Combine sugar, eggs, cream, and butter, and stir till combined.
In a separate bowl, combine flour, cocoa powder, baking powder, baking soda, salt, and Thin Mint crumbs.
Stir the flour mixture into the butter and sugar mixture.
Fill cupcake liners about ¾ full. Bake 20-25 minutes. Cool in the pan for approximately 5 minutes, then move to a wire rack to cool completely.
Ganache
Place mint chocolate chips in a heat proof bowl.
Heat the cream until warm, but not boiling.
Pour the warm cream over the chips and let sit for about 3 minutes.
Whisk until smooth.
Dip the tops of the cooled cupcakes into the ganache and let set.
Frosting
Mix all ingredients until well combined and smooth.
Add more powdered sugar to thicken, or more cream to thin.

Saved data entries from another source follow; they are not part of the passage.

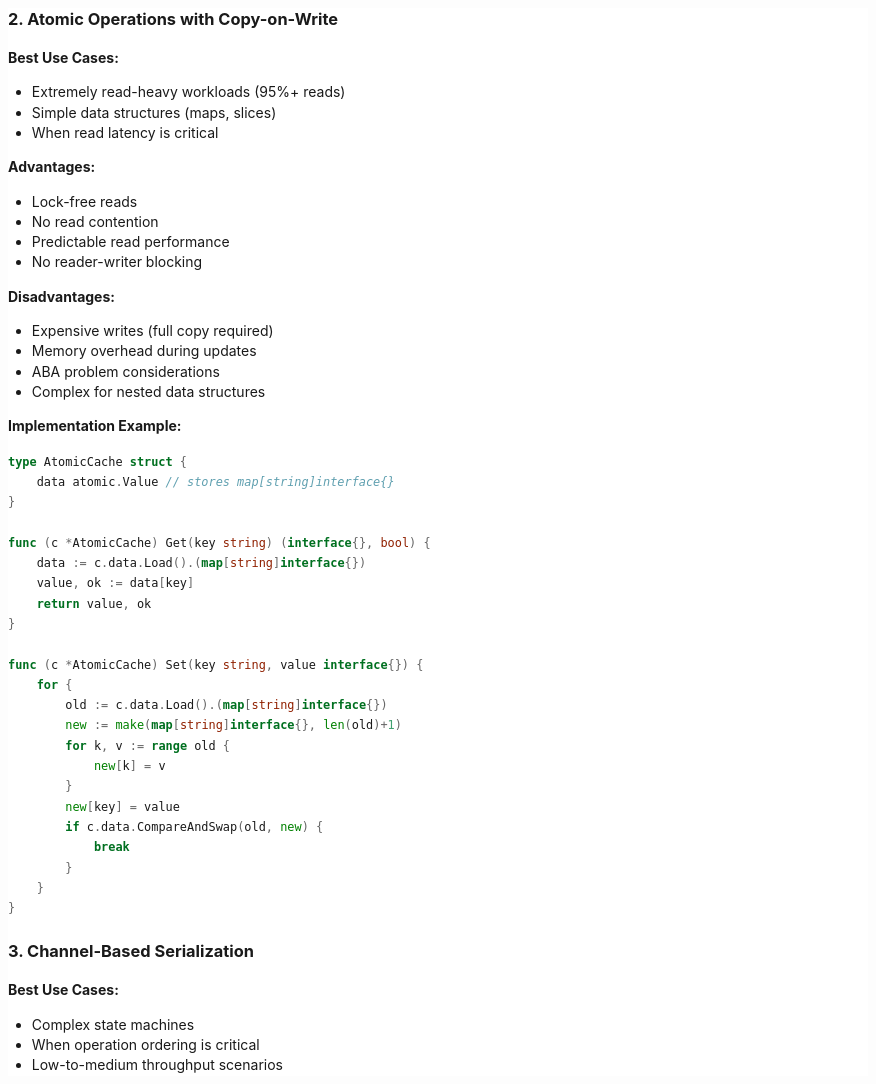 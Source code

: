 ### 2. Atomic Operations with Copy-on-Write

**Best Use Cases:**
- Extremely read-heavy workloads (95%+ reads)
- Simple data structures (maps, slices)
- When read latency is critical

**Advantages:**
- Lock-free reads
- No read contention
- Predictable read performance
- No reader-writer blocking

**Disadvantages:**
- Expensive writes (full copy required)
- Memory overhead during updates
- ABA problem considerations
- Complex for nested data structures

**Implementation Example:**
```go
type AtomicCache struct {
    data atomic.Value // stores map[string]interface{}
}

func (c *AtomicCache) Get(key string) (interface{}, bool) {
    data := c.data.Load().(map[string]interface{})
    value, ok := data[key]
    return value, ok
}

func (c *AtomicCache) Set(key string, value interface{}) {
    for {
        old := c.data.Load().(map[string]interface{})
        new := make(map[string]interface{}, len(old)+1)
        for k, v := range old {
            new[k] = v
        }
        new[key] = value
        if c.data.CompareAndSwap(old, new) {
            break
        }
    }
}
```

### 3. Channel-Based Serialization

**Best Use Cases:**
- Complex state machines
- When operation ordering is critical
- Low-to-medium throughput scenarios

Pipe or spread frosting over the set ganache. Top with a Thin Mint and enjoy!
Notes
If the chocolate chips don't fully melt into a smooth ganache, place the heatproof bowl over a pot of simmering water to create a double boiler to fully melt the chips into a smooth ganache.For extra rich cupcakes, instead of dipping the tops of the cupcakes into the ganache, remove the center of the cupcake and fill with ganache. Be sure the bottom of the cupcake stays in tact.